Another ride without the gloves today. Went well again. The only downside is that it is tearing up my ring fingers from where the reins sit between them and the pinky. I think i will get some sort of finger tape like the football players use and wrap that area up. 

Today the girls that were sitting on the bleachers clapped after I did a line of jumps. One of the girls said that I did a really advanced communication thing with the reins after the horse wanted to speed up after the first jump. I have no idea what I did but very excited I did it! One of them gave me a really nice compliment after the line! Very Pumped!


----------



## Zeke (Jun 27, 2010)

Yuck, I've ripped up between my fingers before and it's no fun! Sounds like your lesson horse definitely likes to pull on the reins. Glad you're getting the hang out it though. 

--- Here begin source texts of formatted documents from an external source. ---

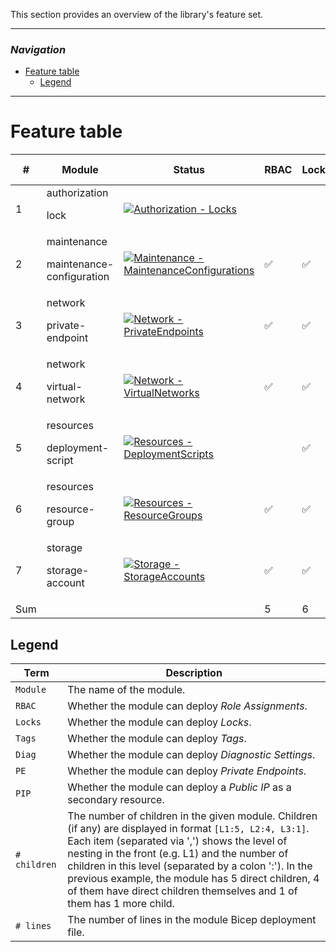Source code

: This section provides an overview of the library's feature set.

---

### _Navigation_

- [Feature table](#feature-table)
  - [Legend](#legend)

---

# Feature table

| # | Module | Status | RBAC | Locks | Tags | Diag | PE | PIP | # children | # lines |
| - | - | - | - | - | - | - | - | - | - | - |
| 1 | authorization<p>lock | [![Authorization - Locks](https://github.com/jdrepo/ResourceModulesJD/workflows/Authorization%20-%20Locks/badge.svg)](https://github.com/jdrepo/ResourceModulesJD/actions/workflows/ms.authorization.locks.yml) |  |  |  |  |  |  | [L1:2] | 62 |
| 2 | maintenance<p>maintenance-configuration | [![Maintenance - MaintenanceConfigurations](https://github.com/jdrepo/ResourceModulesJD/workflows/Maintenance%20-%20MaintenanceConfigurations/badge.svg)](https://github.com/jdrepo/ResourceModulesJD/actions/workflows/ms.maintenance.maintenanceconfigurations.yml) | :white_check_mark: | :white_check_mark: | :white_check_mark: |  |  |  |  | 104 |
| 3 | network<p>private-endpoint | [![Network - PrivateEndpoints](https://github.com/jdrepo/ResourceModulesJD/workflows/Network%20-%20PrivateEndpoints/badge.svg)](https://github.com/jdrepo/ResourceModulesJD/actions/workflows/ms.network.privateendpoints.yml) | :white_check_mark: | :white_check_mark: | :white_check_mark: |  |  |  | [L1:1] | 111 |
| 4 | network<p>virtual-network | [![Network - VirtualNetworks](https://github.com/jdrepo/ResourceModulesJD/workflows/Network%20-%20VirtualNetworks/badge.svg)](https://github.com/jdrepo/ResourceModulesJD/actions/workflows/ms.network.virtualnetworks.yml) | :white_check_mark: | :white_check_mark: | :white_check_mark: | :white_check_mark: |  |  | [L1:2] | 247 |
| 5 | resources<p>deployment-script | [![Resources - DeploymentScripts](https://github.com/jdrepo/ResourceModulesJD/workflows/Resources%20-%20DeploymentScripts/badge.svg)](https://github.com/jdrepo/ResourceModulesJD/actions/workflows/ms.resources.deploymentscripts.yml) |  | :white_check_mark: | :white_check_mark: |  |  |  |  | 124 |
| 6 | resources<p>resource-group | [![Resources - ResourceGroups](https://github.com/jdrepo/ResourceModulesJD/workflows/Resources%20-%20ResourceGroups/badge.svg)](https://github.com/jdrepo/ResourceModulesJD/actions/workflows/ms.resources.resourcegroups.yml) | :white_check_mark: | :white_check_mark: | :white_check_mark: |  |  |  |  | 69 |
| 7 | storage<p>storage-account | [![Storage - StorageAccounts](https://github.com/jdrepo/ResourceModulesJD/workflows/Storage%20-%20StorageAccounts/badge.svg)](https://github.com/jdrepo/ResourceModulesJD/actions/workflows/ms.storage.storageaccounts.yml) | :white_check_mark: | :white_check_mark: | :white_check_mark: | :white_check_mark: | :white_check_mark: |  | [L1:6, L2:4, L3:1] | 425 |
| Sum | | | 5 | 6 | 6 | 2 | 1 | 0 | 16 | 1142 |

## Legend

| Term | Description |
| - | - |
| `Module` | The name of the module. |
| `RBAC` | Whether the module can deploy _Role Assignments_. |
| `Locks` | Whether the module can deploy _Locks_. |
| `Tags` | Whether the module can deploy _Tags_. |
| `Diag` | Whether the module can deploy _Diagnostic Settings_. |
| `PE` | Whether the module can deploy _Private Endpoints_. |
| `PIP` | Whether the module can deploy a _Public IP_ as a secondary resource. |
| `# children` | The number of children in the given module. Children (if any) are displayed in format `[L1:5, L2:4, L3:1]`. Each item (separated via ',') shows the level of nesting in the front (e.g. L1) and the number of children in this level (separated by a colon ':'). In the previous example, the module has 5 direct children, 4 of them have direct children themselves and 1 of them has 1 more child. |
| `# lines` | The number of lines in the module Bicep deployment file. |
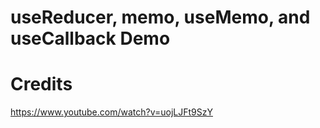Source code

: # useReducer, memo, useMemo, and useCallback Demo

# Credits

https://www.youtube.com/watch?v=uojLJFt9SzY
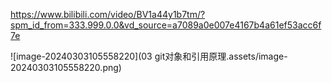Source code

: https://www.bilibili.com/video/BV1a44y1b7tm/?spm_id_from=333.999.0.0&vd_source=a7089a0e007e4167b4a61ef53acc6f7e

![image-20240303105558220](03 git对象和引用原理.assets/image-20240303105558220.png)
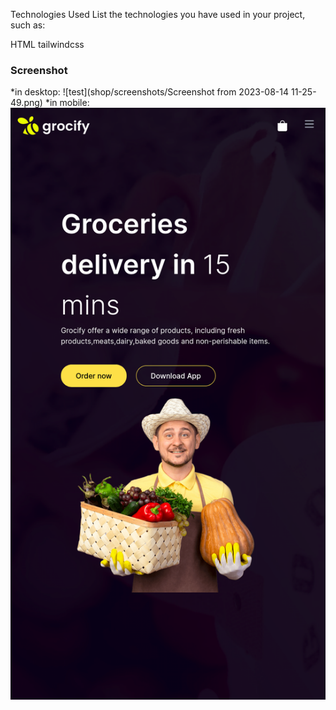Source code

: 

Technologies Used
List the technologies you have used in your project, such as:

  HTML
  tailwindcss
### Screenshot

*in desktop:
![test](shop/screenshots/Screenshot from 2023-08-14 11-25-49.png)
*in mobile:
![test1](shop/screenshots/Screen%20Shot%202023-08-14%20at%2011.20.48.png)

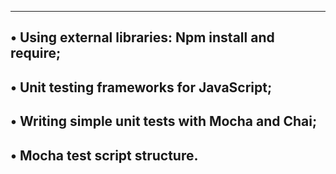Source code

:---------------------------------------------------------------------
• Using external libraries: Npm install and require;
-------------------------------------------------------------------
• Unit testing frameworks for JavaScript;
-----------------------------------------------------------------------
• Writing simple unit tests with Mocha and Chai;
----------------------------------------------------------------------
• Mocha test script structure.
--------------------------------------------------------------------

My guess on the "advanced communication" would be a half halt to slow the horse down? Not a bad thing if you're picking that up naturally, I'm sure your trainer can teach you about them more.
_Posted via Mobile Device_


----------



## trailhorserider (Oct 13, 2009)

I was taught to ride western but I ride mostly with two hands now (because I am riding a 3 yr old and also his momma is gaited and she rides better with two hands) and anyway, I never really understood the need to ride with gloves. I never have needed gloves (unless it's cold out and I just want to keep my hands warm).

I ride like Zeke does...."I have a bad habit of holding plenty tight with my thumb, pointer and middle fingers but then my ring finger and pinky just kinda...hang loose for lack of a better word." 

If the horse trips the reins are pulled right out of my hands, but under normal riding situations loosing the reins is not a problem. But wouldn't you want your hands to loose the reins if the horse trips? Otherwise I could see one of two things happening.....1. the horse would get a really big jerk on his mouth if he fell or 2. If your grip held and he tripped, wouldn't you get jerked right out of the saddle?

So I guess I'm just wondering why a loose grip is a bad thing? I do lengthen and shorten my reins a lot, but I don't think it's because my grip is slipping but rather I let rein out when my horse is walking relaxed and take rein up when we trot or canter or he's nervous. So I am constantly adjusting rein length. 

I ride with plain smooth leather roping reins and have never needed gloves. But I am riding with two hands, more english than western. Why don't I need gloves? And isn't that a good thing? 

I guess I'm trying to figure out what people are doing differently than me? My Foxtrotter mare pulls like a freight train going home because she is barn sour, but she has never sored my hands. Maybe the secret is not having the reins go between your ring finger and pinky?


----------



## trailhorserider (Oct 13, 2009)

As I sat here on the computer, I played with a cable like it was reins and yup, I think the reason I don't need gloves is that I don't hold the reins between my rein fingers and pinkies. 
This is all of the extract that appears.